日本はいまだに受験時の学力評価を偏差値というものに頼っている。大学入試の難易度は、模試での偏差値が基準になっており、偏差値45しか取れない受験生が偏差値65の大学に入ることはほとんど無理である。世間からはそこで「頭がいい、頭が悪い」と言われてしまうだけでなく、本人もそうした枠に自分をはめるようになる。
しかし社会にでて、偏差値の低い学校に行っていた人が創造的な仕事について大成功したり、説得力のある話術を身につけてビジネスで成功したりすることはいくらでもある。それでも多くの人は、いまだに偏差値入試での成功にお墨付きをあたえることが多い。

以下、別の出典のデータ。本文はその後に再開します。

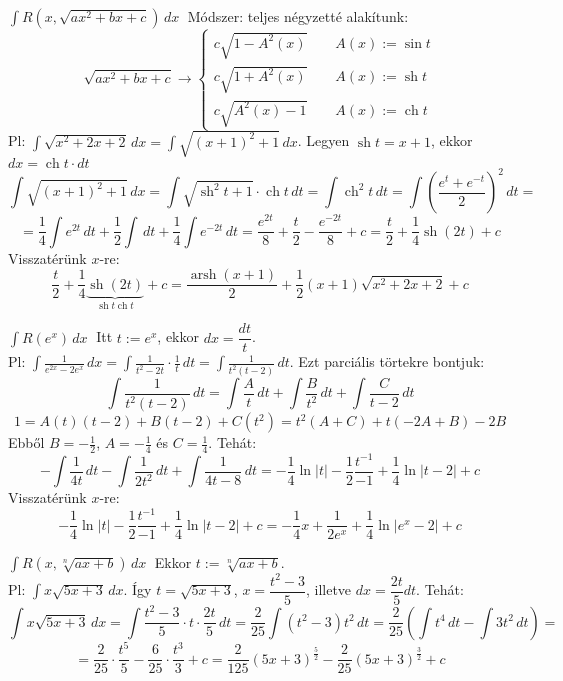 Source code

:\documentclass[a4paper,12pt,twoside]{book}
\DeclareMathOperator{\sh}{sh} %
\DeclareMathOperator{\ch}{ch} %
\DeclareMathOperator{\arsh}{arsh}
\theoremstyle{break}
\theoremstyle{plain}
\newcommand{\integ}[1]{\ensuremath{\int #1\, dx}}
\newcommand{\integDT}[1]{\ensuremath{\int #1\, dt}}
\begin{document}
\begin{list}{.}{\leftmargin=1.5em}
 \item $\boxed{\integ{R\left(x, \sqrt{ax^2+bx+c}\right)}}\;$ Módszer: teljes négyzetté alakítunk:
  \[\sqrt{ax^2+bx+c} \rightarrow \begin{cases}
    c\sqrt{1-A^2(x)} \qquad A(x) := \sin t\\
    c\sqrt{1+A^2(x)} \qquad A(x) := \sh t\\
    c\sqrt{A^2(x)-1} \qquad A(x) := \ch t
  \end{cases}\]
  Pl: $\displaystyle \integ{\sqrt{x^2+2x+2}} = \integ{\sqrt{(x+1)^2+1}}$. Legyen $\sh t = x+1$, ekkor $dx = \ch t\cdot dt$
  \[\integ{\sqrt{(x+1)^2+1}} = \integDT{\sqrt{\sh^2 t + 1}\cdot\ch t} = \integDT{\ch^2 t} = \integDT{\left(\frac{e^t+e^{-t}}{2}\right)^2} = \]
  \[= \frac{1}{4}\integDT{ e^{2t} }+\frac{1}{2}\integDT{} +\frac{1}{4}\integDT{ e^{-2t} } =  \frac{e^{2t}}{8}+\frac{t}{2}-\frac{e^{-2t}}{8}+c = \frac{t}{2}+\frac{1}{4}\sh(2t) + c  \]
  Visszatérünk $x$-re:
  \[\frac{t}{2}+\frac{1}{4}\underbrace{\sh(2t)}_{\sh t\ch t} + c = \frac{\arsh(x+1)}{2}+\frac{1}{2}(x+1)\sqrt{x^2+2x+2}+c\]

 \item $\boxed{\integ{R(e^x)}}\;$
  Itt $t := e^x$, ekkor $dx = \dfrac{dt}{t}$.\\
  Pl: $\displaystyle \integ{\frac{1}{e^{2x}-2e^x}} = \integDT{\frac{1}{t^2-2t}\cdot \frac{1}{t}} = \integDT{\frac{1}{t^2(t-2)}}$.
  Ezt parciális törtekre bontjuk:
  \[\integDT{\frac{1}{t^2(t-2)}} = \integDT{\frac{A}{t}}+\integDT{\frac{B}{t^2}}+\integDT{\frac{C}{t-2}}\]
  \[1 = A(t)(t-2)+B(t-2)+C(t^2) = t^2(A+C)+t(-2A+B)-2B\]
  Ebből $B=-\frac{1}{2}$, $A=-\frac{1}{4}$ és $C=\frac{1}{4}$. Tehát:
  \[-\integDT{\frac{1}{4t}}-\integDT{\frac{1}{2t^2}}+\integDT{\frac{1}{4t-8}} = -\frac{1}{4}\ln|t|-\frac{1}{2}\frac{t^{-1}}{-1}+\frac{1}{4}\ln|t-2|+c\]
  Visszatérünk $x$-re:
  \[-\frac{1}{4}\ln|t|-\frac{1}{2}\frac{t^{-1}}{-1}+\frac{1}{4}\ln|t-2|+c = -\frac{1}{4}x+\frac{1}{2e^x}+\frac{1}{4}\ln|e^x-2|+c\]

 \item $\boxed{\integ{R\left(x, \sqrt[n]{ax+b}\right)}}\;$ Ekkor $t := \sqrt[n]{ax+b}$.\\
  Pl: $\displaystyle \integ{x\sqrt{5x+3}}$. Így $t = \sqrt{5x+3}$, $x = \dfrac{t^2-3}{5}$, illetve $dx=\dfrac{2t}{5}dt$. Tehát:
  \[\integ{x\sqrt{5x+3}} = \integDT{\frac{t^2-3}{5}\cdot t\cdot\dfrac{2t}{5}} = \frac{2}{25}\integDT{(t^2-3)t^2} = \frac{2}{25}\left(\integDT{t^4}-\integDT{3t^2}\right) =\]
  \[= \frac{2}{25}\cdot\frac{t^5}{5}-\frac{6}{25}\cdot\frac{t^3}{3}+c = \frac{2}{125}(5x+3)^{\frac{5}{2}}-\frac{2}{25}(5x+3)^{\frac{3}{2}}+c\]


\end{list}
\end{document}

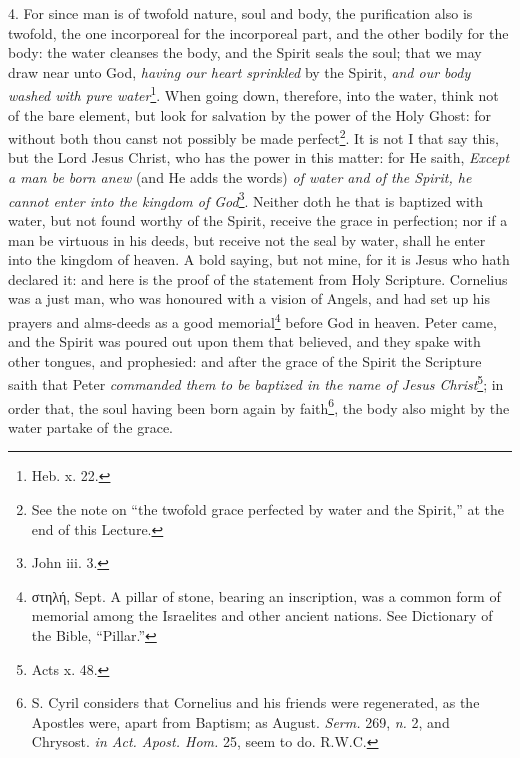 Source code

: 4. For since man is of twofold nature, soul and body, the purification also is twofold, the one incorporeal for the incorporeal part, and the other bodily for the body: the water cleanses the body, and the Spirit seals the soul; that we may draw near unto God, \emph{having our heart sprinkled} by the Spirit, \emph{and our body washed with pure water}\footnote{Heb. x. 22.}. When going down, therefore, into the water, think not of the bare element, but look for salvation by the power of the Holy Ghost: for without both thou canst not possibly be made perfect\footnote{See the note on “the twofold grace perfected by water and the Spirit,” at the end of this Lecture.}. It is not I that say this, but the Lord Jesus Christ, who has the power in this matter: for He saith, \emph{Except a man be born anew} (and He adds the words) \emph{of water and of the Spirit, he cannot enter into the kingdom of God}\footnote{John iii. 3.}. Neither doth he that is baptized with water, but not found worthy of the Spirit, receive the grace in perfection; nor if a man be virtuous in his deeds, but receive not the seal by water, shall he enter into the kingdom of heaven. A bold saying, but not mine, for it is Jesus who hath declared it: and here is the proof of the statement from Holy Scripture. Cornelius was a just man, who was honoured with a vision of Angels, and had set up his prayers and alms-deeds as a good memorial\footnote{\textgreek{στηλή}, Sept. A pillar of stone, bearing an inscription, was a common form of memorial among the Israelites and other ancient nations. See Dictionary of the Bible, “Pillar.”} before God in heaven. Peter came, and the Spirit was poured out upon them that believed, and they spake with other tongues, and prophesied: and after the grace of the Spirit the Scripture saith that Peter \emph{commanded them to be baptized in the name of Jesus Christ}\footnote{Acts x. 48.}; in order that, the soul having been born again by faith\footnote{S. Cyril considers that Cornelius and his friends were regenerated, as the Apostles were, apart from Baptism; as August. \emph{Serm.} 269, \emph{n.} 2, and Chrysost. \emph{in Act. Apost. Hom.} 25, seem to do. R.W.C.}, the body also might by the water partake of the grace.

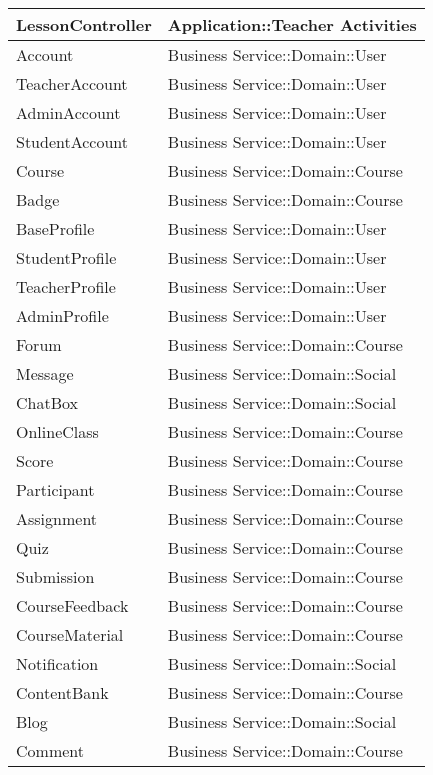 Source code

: \documentclass[./../main_file.tex]{subfiles}
\begin{document}
\begin{longtable}{|p{.5\linewidth}|p{.5\linewidth}|}
		LessonController         & Application::Teacher Activities               \\ \hline
		Account                  & Business Service::Domain::User                \\ \hline
		TeacherAccount           & Business Service::Domain::User                \\ \hline
		AdminAccount             & Business Service::Domain::User                \\ \hline
		StudentAccount           & Business Service::Domain::User                \\ \hline
		Course                   & Business Service::Domain::Course              \\ \hline
		Badge                    & Business Service::Domain::Course              \\ \hline
		BaseProfile              & Business Service::Domain::User                \\ \hline
		StudentProfile           & Business Service::Domain::User                \\ \hline
		TeacherProfile           & Business Service::Domain::User                \\ \hline
		AdminProfile             & Business Service::Domain::User                \\ \hline
		Forum                    & Business Service::Domain::Course              \\ \hline
		Message                  & Business Service::Domain::Social              \\ \hline
		ChatBox                  & Business Service::Domain::Social              \\ \hline
		OnlineClass              & Business Service::Domain::Course              \\ \hline
		Score                    & Business Service::Domain::Course              \\ \hline
		Participant              & Business Service::Domain::Course              \\ \hline
		Assignment               & Business Service::Domain::Course              \\ \hline
		Quiz                     & Business Service::Domain::Course              \\ \hline
		Submission               & Business Service::Domain::Course              \\ \hline
		CourseFeedback           & Business Service::Domain::Course              \\ \hline
		CourseMaterial           & Business Service::Domain::Course              \\ \hline
		Notification             & Business Service::Domain::Social              \\ \hline
		ContentBank              & Business Service::Domain::Course              \\ \hline
		Blog                     & Business Service::Domain::Social              \\ \hline
		Comment                  & Business Service::Domain::Course              \\ \hline
	\end{longtable}
\end{document}
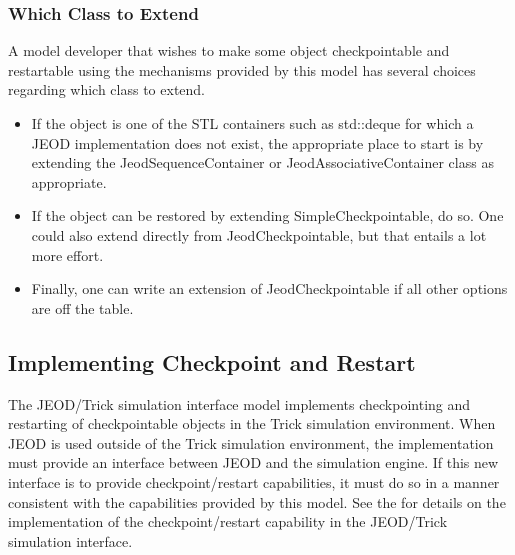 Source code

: \subsubsection{Which Class to Extend}
A model developer that wishes to make some object checkpointable and
restartable using the mechanisms provided by this model has several choices
regarding which class to extend.\begin{itemize}
\item If the object is one of the STL containers such as std::deque for which a
JEOD implementation does not exist, the appropriate place to start is by
extending the JeodSequenceContainer or JeodAssociativeContainer class
as appropriate.
\item If the object can be restored by extending SimpleCheckpointable,
do so. One could also extend directly from JeodCheckpointable, but that entails
a lot more effort.
\item Finally, one can write an extension of JeodCheckpointable if
all other options are off the table.
\end{itemize}

\subsection{Implementing Checkpoint and Restart}
The JEOD/Trick simulation interface model implements checkpointing and
restarting of checkpointable objects in the Trick simulation environment.
When JEOD is used outside of the Trick simulation environment, the
implementation must provide an interface between JEOD and the simulation
engine. If this new interface is to provide checkpoint/restart capabilities,
it must do so in a manner consistent with the capabilities provided by
this model. See the  for details on the
implementation of the checkpoint/restart capability in the
 JEOD/Trick simulation interface.

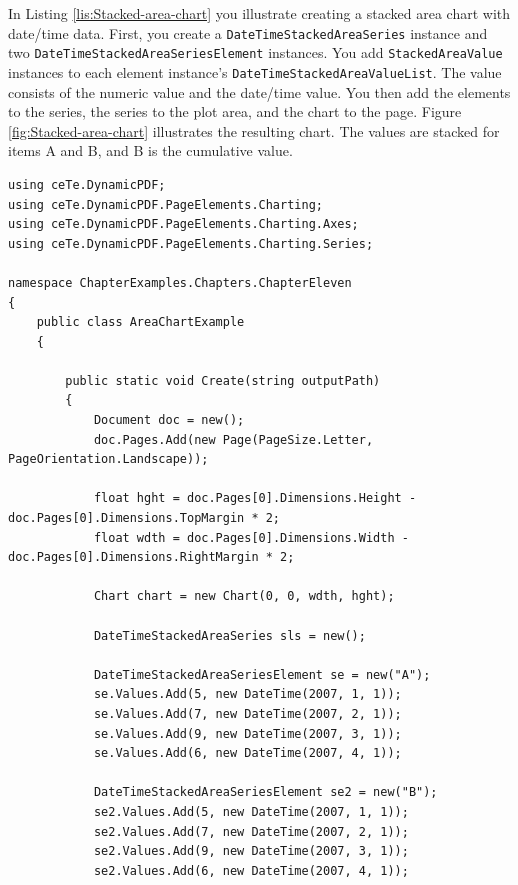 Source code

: \documentclass[american]{tufte-book}
\numberwithin{equation}{section}
\numberwithin{figure}{section}
\begin{document}
{In Listing \ref{lis:Stacked-area-chart} you illustrate creating a
stacked area chart with date/time data. First, you create a \texttt{DateTimeStackedAreaSeries}
instance and two \texttt{DateTimeStackedAreaSeriesElement} instances.
You add \texttt{StackedAreaValue} instances to each element instance’s
\texttt{DateTimeStackedAreaValueList}. The value consists of the numeric
value and the date/time value. You then add the elements to the series,
the series to the plot area, and the chart to the page. Figure \ref{fig:Stacked-area-chart}
illustrates the resulting chart. The values are stacked for items
A and B, and B is the cumulative value.

\bgroup{}
\begin{lstlisting}[caption={Stacked area chart with date/time data.},label={lis:Stacked-area-chart},basicstyle={\footnotesize\ttfamily},breaklines=true]
using ceTe.DynamicPDF;
using ceTe.DynamicPDF.PageElements.Charting;
using ceTe.DynamicPDF.PageElements.Charting.Axes;
using ceTe.DynamicPDF.PageElements.Charting.Series;

namespace ChapterExamples.Chapters.ChapterEleven
{
    public class AreaChartExample
    {

        public static void Create(string outputPath)
        {
            Document doc = new();
            doc.Pages.Add(new Page(PageSize.Letter, PageOrientation.Landscape));

            float hght = doc.Pages[0].Dimensions.Height - doc.Pages[0].Dimensions.TopMargin * 2;
            float wdth = doc.Pages[0].Dimensions.Width - doc.Pages[0].Dimensions.RightMargin * 2;

            Chart chart = new Chart(0, 0, wdth, hght);

            DateTimeStackedAreaSeries sls = new();

            DateTimeStackedAreaSeriesElement se = new("A");
            se.Values.Add(5, new DateTime(2007, 1, 1));
            se.Values.Add(7, new DateTime(2007, 2, 1));
            se.Values.Add(9, new DateTime(2007, 3, 1));
            se.Values.Add(6, new DateTime(2007, 4, 1));

            DateTimeStackedAreaSeriesElement se2 = new("B");
            se2.Values.Add(5, new DateTime(2007, 1, 1));
            se2.Values.Add(7, new DateTime(2007, 2, 1));
            se2.Values.Add(9, new DateTime(2007, 3, 1));
            se2.Values.Add(6, new DateTime(2007, 4, 1));


\end{lstlisting}}
\end{document}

以前、脳科学者の茂木健一郎氏が偏差値入試の弊害を次のように語っていたことがある。
「 市川海老蔵は、僕に日本の教科書を読んだことがないと豪語しますが、ハーバード大学は歌舞伎役者として超一流の彼を合格させると思うんです。でも、日本の東大には彼は入れない 」
いまでも日本の入試を公正と考えている人は多いが、ある側面から学生の実力を測ることはできても、人間の総体を偏差値で測れないのではないかと思う。前出の茂木氏は「人間にはいろいろな尖り方がある」という表現を使って、秀逸さを形容する。海老蔵氏のように役者として尖っている人がいれば、学者として尖っている人もいる。さらに野球選手として尖っている人もいる。
違う方向に突出している人は本来比較できない。そのためには早い段階から自分の得意分野をみつけ、磨きをかけることが肝要ではないのか。